ASSIGNMENT:
Write out each record in full and exactly as given. Skip any pictures.

DATA FOR THE TASK:
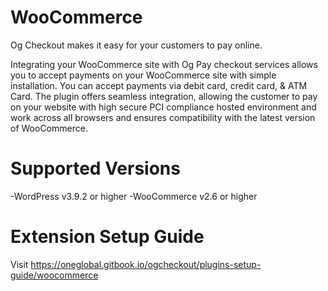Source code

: # WooCommerce
Og Checkout makes it easy for your customers to pay online.

Integrating your WooCommerce site with Og Pay checkout services allows you to accept payments on your WooCommerce site with simple installation. You can accept payments via debit card, credit card, & ATM Card. The plugin offers seamless integration, allowing the customer to pay on your website with high secure PCI compliance hosted environment and work across all browsers and ensures compatibility with the latest version of WooCommerce.

# Supported Versions
-WordPress v3.9.2 or higher
-WooCommerce v2.6 or higher

# Extension Setup Guide
Visit https://oneglobal.gitbook.io/ogcheckout/plugins-setup-guide/woocommerce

OUTPUT FOR THIS EXERCISE:
Source code

: # WooCommerce
Og Checkout makes it easy for your customers to pay online.

Integrating your WooCommerce site with Og Pay checkout services allows you to accept payments on your WooCommerce site with simple installation. You can accept payments via debit card, credit card, & ATM Card. The plugin offers seamless integration, allowing the customer to pay on your website with high secure PCI compliance hosted environment and work across all browsers and ensures compatibility with the latest version of WooCommerce.

# Supported Versions
-WordPress v3.9.2 or higher
-WooCommerce v2.6 or higher

# Extension Setup Guide
Visit https://oneglobal.gitbook.io/ogcheckout/plugins-setup-guide/woocommerce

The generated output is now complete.